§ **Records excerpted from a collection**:
==================================================

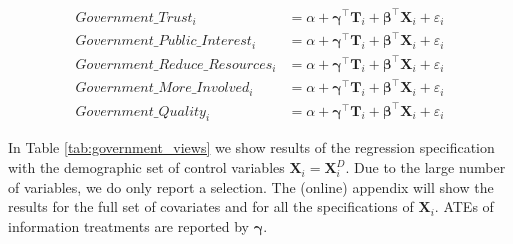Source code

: \documentclass[11pt]{article}
\begin{document}
\begin{center}
\begin{align}
    \label{eq:governemnttrust}
    \text{$Government\_Trust_i$} 
    &= \alpha + \boldsymbol{\gamma}^{\top}\mathbf{T}_i + \boldsymbol{\beta}^{\top}\mathbf{X}_{i} + \varepsilon_{i} \\[0.25em]
    \text{$Government\_Public\_Interest_i$} 
    &= \alpha + \boldsymbol{\gamma}^{\top}\mathbf{T}_i + \boldsymbol{\beta}^{\top}\mathbf{X}_{i} +  \varepsilon_{i} \\[0.25em]
    \text{$Government\_Reduce\_Resources_i$} 
    &= \alpha + \boldsymbol{\gamma}^{\top}\mathbf{T}_i + \boldsymbol{\beta}^{\top}\mathbf{X}_{i} + \varepsilon_{i} \\[0.25em]
    \text{$Government\_More\_Involved_i$} 
    &= \alpha + \boldsymbol{\gamma}^{\top}\mathbf{T}_i + \boldsymbol{\beta}^{\top}\mathbf{X}_{i} + \varepsilon_{i} \\[0.25em]
    \label{eq:governemntquality}
    \text{$Government\_Quality_i$} 
    &= \alpha + \boldsymbol{\gamma}^{\top}\mathbf{T}_i + \boldsymbol{\beta}^{\top}\mathbf{X}_{i} + \varepsilon_{i} 
\end{align}
\end{center}

In Table \ref{tab:government_views} we show results of the regression specification with the demographic set of control variables $\mathbf{X}_{i} = \mathbf{X}_{i}^{D}$. Due to the large number of variables, we do only report a selection. The (online) appendix will show the results for the full set of covariates and for all the specifications of $\mathbf{X}_{i}$. ATEs of information treatments are reported by $\boldsymbol{\gamma}$.
\end{document}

==================================================

§ **Instructions to follow**: Extract all the entries word for word; omit any pictures.

§ **Answer to this problem**:
Source code

: \documentclass[11pt]{article}
\begin{document}
\begin{center}
\begin{align}
    \label{eq:governemnttrust}
    \text{$Government\_Trust_i$} 
    &= \alpha + \boldsymbol{\gamma}^{\top}\mathbf{T}_i + \boldsymbol{\beta}^{\top}\mathbf{X}_{i} + \varepsilon_{i} \\[0.25em]
    \text{$Government\_Public\_Interest_i$} 
    &= \alpha + \boldsymbol{\gamma}^{\top}\mathbf{T}_i + \boldsymbol{\beta}^{\top}\mathbf{X}_{i} +  \varepsilon_{i} \\[0.25em]
    \text{$Government\_Reduce\_Resources_i$} 
    &= \alpha + \boldsymbol{\gamma}^{\top}\mathbf{T}_i + \boldsymbol{\beta}^{\top}\mathbf{X}_{i} + \varepsilon_{i} \\[0.25em]
    \text{$Government\_More\_Involved_i$} 
    &= \alpha + \boldsymbol{\gamma}^{\top}\mathbf{T}_i + \boldsymbol{\beta}^{\top}\mathbf{X}_{i} + \varepsilon_{i} \\[0.25em]
    \label{eq:governemntquality}
    \text{$Government\_Quality_i$} 
    &= \alpha + \boldsymbol{\gamma}^{\top}\mathbf{T}_i + \boldsymbol{\beta}^{\top}\mathbf{X}_{i} + \varepsilon_{i} 
\end{align}
\end{center}

In Table \ref{tab:government_views} we show results of the regression specification with the demographic set of control variables $\mathbf{X}_{i} = \mathbf{X}_{i}^{D}$. Due to the large number of variables, we do only report a selection. The (online) appendix will show the results for the full set of covariates and for all the specifications of $\mathbf{X}_{i}$. ATEs of information treatments are reported by $\boldsymbol{\gamma}$.
\end{document}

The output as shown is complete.